Der Antrag, ihm Prozesskostenhilfe zu bewilligen und einen Rechtsanwalt beizuordnen, wird abgelehnt.
Der Antragsteller trägt die Kosten des Beschwerdeverfahrens.
Gerichtskosten werden nicht erhoben.
Gründe
Die Beschwerde ist unzulässig, weil Entscheidungen der Oberverwaltungsgerichte bzw. Verwaltungsgerichtshöfe durch Beschwerde an das Bundesverwaltungsgericht nur in den Fällen angefochten werden können, die § 152 Abs. 1 VwGO anführt. Zu diesen Entscheidungen gehört der hier angefochtene Beschluss, mit dem der Antrag auf Bewilligung von Prozesskostenhilfe und Beiordnung eines Rechtsanwalts für ein noch durchzuführendes Beschwerdeverfahren gegen den Beschluss des Verwaltungsgerichts Leipzig vom 29. Dezember 2003 - 2 K 1824/03 - abgelehnt worden ist, nicht.

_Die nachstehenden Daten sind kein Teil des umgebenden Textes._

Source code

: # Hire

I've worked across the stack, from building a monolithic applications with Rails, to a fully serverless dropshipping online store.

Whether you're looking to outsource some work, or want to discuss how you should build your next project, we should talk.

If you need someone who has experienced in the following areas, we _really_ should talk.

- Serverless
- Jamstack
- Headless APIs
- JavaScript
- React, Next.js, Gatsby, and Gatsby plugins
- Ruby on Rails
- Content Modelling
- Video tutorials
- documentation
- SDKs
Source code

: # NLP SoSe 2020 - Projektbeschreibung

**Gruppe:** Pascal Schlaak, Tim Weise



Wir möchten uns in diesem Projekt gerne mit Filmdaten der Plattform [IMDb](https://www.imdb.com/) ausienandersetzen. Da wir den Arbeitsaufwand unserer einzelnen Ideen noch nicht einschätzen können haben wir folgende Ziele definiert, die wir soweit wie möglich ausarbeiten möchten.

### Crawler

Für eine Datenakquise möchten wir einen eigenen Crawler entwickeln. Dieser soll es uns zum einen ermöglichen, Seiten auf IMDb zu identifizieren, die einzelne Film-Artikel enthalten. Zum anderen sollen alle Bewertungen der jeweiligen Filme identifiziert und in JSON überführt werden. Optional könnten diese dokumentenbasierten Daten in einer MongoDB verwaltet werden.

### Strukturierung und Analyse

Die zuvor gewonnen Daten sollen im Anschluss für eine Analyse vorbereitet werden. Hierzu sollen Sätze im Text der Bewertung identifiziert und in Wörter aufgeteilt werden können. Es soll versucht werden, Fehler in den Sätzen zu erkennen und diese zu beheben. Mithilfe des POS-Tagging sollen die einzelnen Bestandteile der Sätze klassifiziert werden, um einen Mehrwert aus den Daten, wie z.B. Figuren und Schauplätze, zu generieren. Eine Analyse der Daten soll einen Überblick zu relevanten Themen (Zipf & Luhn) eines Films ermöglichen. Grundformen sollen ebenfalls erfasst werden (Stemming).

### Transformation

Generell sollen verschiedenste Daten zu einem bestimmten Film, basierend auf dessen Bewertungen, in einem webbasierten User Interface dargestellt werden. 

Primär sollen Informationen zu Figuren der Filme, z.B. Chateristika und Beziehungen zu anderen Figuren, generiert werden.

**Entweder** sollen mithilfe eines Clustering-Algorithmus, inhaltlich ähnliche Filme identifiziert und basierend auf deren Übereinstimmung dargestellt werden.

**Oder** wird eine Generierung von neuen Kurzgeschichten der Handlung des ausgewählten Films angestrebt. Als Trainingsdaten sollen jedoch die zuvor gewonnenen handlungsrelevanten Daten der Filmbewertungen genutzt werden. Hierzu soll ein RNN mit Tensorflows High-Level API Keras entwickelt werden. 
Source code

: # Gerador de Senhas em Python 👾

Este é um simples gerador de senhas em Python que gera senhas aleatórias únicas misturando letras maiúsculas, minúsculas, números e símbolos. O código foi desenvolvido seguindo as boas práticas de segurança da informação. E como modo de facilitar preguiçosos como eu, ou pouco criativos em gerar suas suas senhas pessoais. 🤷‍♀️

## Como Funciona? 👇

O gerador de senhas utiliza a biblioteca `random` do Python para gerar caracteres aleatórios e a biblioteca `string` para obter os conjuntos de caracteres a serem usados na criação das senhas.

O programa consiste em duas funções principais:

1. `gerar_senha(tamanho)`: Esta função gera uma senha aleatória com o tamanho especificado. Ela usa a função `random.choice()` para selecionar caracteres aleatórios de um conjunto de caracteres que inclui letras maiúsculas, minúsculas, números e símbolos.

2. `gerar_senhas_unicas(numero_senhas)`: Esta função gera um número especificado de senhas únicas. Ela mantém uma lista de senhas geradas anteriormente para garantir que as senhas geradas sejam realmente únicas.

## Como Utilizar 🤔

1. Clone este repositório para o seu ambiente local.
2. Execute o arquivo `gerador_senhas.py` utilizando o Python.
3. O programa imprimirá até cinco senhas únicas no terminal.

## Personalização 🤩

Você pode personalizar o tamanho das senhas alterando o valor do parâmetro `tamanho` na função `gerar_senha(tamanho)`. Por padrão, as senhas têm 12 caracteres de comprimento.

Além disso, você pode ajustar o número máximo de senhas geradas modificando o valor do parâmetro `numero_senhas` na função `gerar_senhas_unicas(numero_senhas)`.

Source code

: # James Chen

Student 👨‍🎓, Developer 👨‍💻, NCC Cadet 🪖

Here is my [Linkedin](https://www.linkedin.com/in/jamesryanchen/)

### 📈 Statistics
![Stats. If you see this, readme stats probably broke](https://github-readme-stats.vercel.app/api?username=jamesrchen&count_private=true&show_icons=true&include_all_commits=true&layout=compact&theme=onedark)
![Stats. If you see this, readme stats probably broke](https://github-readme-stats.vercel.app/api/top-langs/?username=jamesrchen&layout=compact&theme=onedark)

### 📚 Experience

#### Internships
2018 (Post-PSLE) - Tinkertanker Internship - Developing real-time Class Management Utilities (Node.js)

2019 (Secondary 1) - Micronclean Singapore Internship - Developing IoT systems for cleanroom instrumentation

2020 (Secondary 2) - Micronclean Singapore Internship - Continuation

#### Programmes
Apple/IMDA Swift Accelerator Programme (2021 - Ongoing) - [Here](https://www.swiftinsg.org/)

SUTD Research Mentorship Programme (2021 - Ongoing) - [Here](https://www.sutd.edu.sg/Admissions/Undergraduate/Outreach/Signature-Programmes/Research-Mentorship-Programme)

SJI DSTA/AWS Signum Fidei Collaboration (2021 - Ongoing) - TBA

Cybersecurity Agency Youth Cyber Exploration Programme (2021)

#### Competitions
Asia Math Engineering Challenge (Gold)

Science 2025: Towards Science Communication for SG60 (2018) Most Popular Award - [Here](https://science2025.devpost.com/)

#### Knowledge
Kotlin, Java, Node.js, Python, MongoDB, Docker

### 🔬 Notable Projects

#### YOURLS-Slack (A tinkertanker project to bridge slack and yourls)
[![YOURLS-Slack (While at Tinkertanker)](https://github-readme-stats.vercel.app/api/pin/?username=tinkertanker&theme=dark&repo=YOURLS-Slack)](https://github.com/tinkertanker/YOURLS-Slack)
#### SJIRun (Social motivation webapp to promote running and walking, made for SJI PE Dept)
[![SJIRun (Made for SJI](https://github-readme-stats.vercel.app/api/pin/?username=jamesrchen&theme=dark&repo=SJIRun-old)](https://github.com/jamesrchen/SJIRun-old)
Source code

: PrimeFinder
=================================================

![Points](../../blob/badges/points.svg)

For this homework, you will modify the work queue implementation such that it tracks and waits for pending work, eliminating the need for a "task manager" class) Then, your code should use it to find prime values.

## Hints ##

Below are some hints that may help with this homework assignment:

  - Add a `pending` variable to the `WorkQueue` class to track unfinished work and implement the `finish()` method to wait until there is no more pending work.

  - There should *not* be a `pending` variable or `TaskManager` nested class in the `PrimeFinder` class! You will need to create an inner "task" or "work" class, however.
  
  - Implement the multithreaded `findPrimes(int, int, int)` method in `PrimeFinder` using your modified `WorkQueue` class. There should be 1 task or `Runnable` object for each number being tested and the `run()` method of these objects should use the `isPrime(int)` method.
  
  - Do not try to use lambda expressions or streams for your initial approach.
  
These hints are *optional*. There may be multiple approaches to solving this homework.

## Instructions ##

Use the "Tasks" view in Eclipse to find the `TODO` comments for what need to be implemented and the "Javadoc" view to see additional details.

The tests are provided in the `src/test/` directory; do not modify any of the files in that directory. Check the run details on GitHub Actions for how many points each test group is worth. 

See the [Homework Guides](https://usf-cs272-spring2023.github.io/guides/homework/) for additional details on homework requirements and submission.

Der Antrag des Klägers auf Bewilligung von Prozesskostenhilfe und Beiordnung eines Rechtsanwalts für das Verfahren vor dem Bundesverwaltungsgericht ist abzulehnen, weil die beabsichtigte Rechtsverfolgung aus dem oben genannten Grund keine hinreichende Aussicht auf Erfolg bietet (§ 166 VwGO i.V.m. §§ 114, 121 Abs. 1 ZPO).

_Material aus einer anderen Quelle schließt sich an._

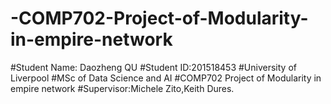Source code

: # -COMP702-Project-of-Modularity-in-empire-network
#Student Name: Daozheng QU #Student ID:201518453 #University of Liverpool #MSc of Data Science and AI #COMP702 Project of Modularity in empire network
#Supervisor:Michele Zito,Keith Dures.
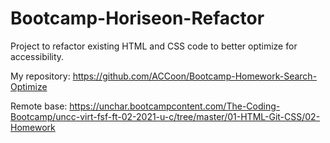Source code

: # Bootcamp-Horiseon-Refactor
Project to refactor existing HTML and CSS code to better optimize for accessibility.

My repository: https://github.com/ACCoon/Bootcamp-Homework-Search-Optimize

Remote base: https://unchar.bootcampcontent.com/The-Coding-Bootcamp/uncc-virt-fsf-ft-02-2021-u-c/tree/master/01-HTML-Git-CSS/02-Homework
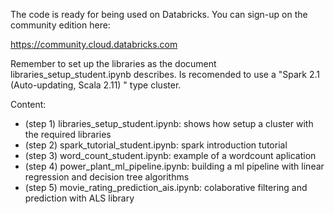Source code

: The code is ready for being used on Databricks. You can sign-up on the community edition here:

https://community.cloud.databricks.com

Remember to set up the libraries as the document libraries_setup_student.ipynb describes. Is recomended to use a "Spark 2.1 (Auto-updating, Scala 2.11)
" type cluster.

Content:
* (step 1) libraries_setup_student.ipynb: shows how setup a cluster with the required libraries
* (step 2) spark_tutorial_student.ipynb: spark introduction tutorial
* (step 3) word_count_student.ipynb: example of a wordcount aplication
* (step 4) power_plant_ml_pipeline.ipynb: building a ml pipeline with linear regression and decision tree algorithms
* (step 5) movie_rating_prediction_ais.ipynb: colaborative filtering and prediction with ALS library
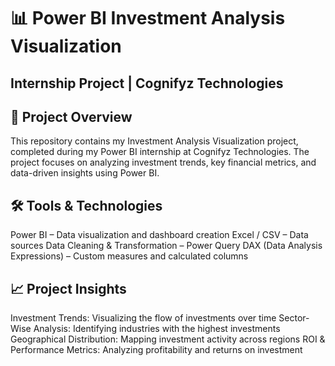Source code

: # 📊 Power BI Investment Analysis Visualization
## Internship Project | Cognifyz Technologies

## 📌 Project Overview
This repository contains my Investment Analysis Visualization project, completed during my Power BI internship at Cognifyz Technologies. The project focuses on analyzing investment trends, key financial metrics, and data-driven insights using Power BI.

## 🛠️ Tools & Technologies
 Power BI – Data visualization and dashboard creation
 Excel / CSV – Data sources
 Data Cleaning & Transformation – Power Query
 DAX (Data Analysis Expressions) – Custom measures and calculated columns

## 📈 Project Insights
Investment Trends: Visualizing the flow of investments over time
Sector-Wise Analysis: Identifying industries with the highest investments
Geographical Distribution: Mapping investment activity across regions
ROI & Performance Metrics: Analyzing profitability and returns on investment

Der Antrag auf Wiedereinsetzung in den vorigen Stand ist abzulehnen, weil eine Rechtsmittelfrist, in die eine Wiedereinsetzung gewährt werden könnte, aufgrund der Unanfechtbarkeit des Beschlusses des Sächsischen Oberverwaltungsgerichts nicht in Lauf gesetzt wurde.
Die Kostenentscheidung folgt aus § 154 Abs. 2 VwGO. Gerichtskosten werden gemäß § 188 Satz 2 VwGO nicht erhoben.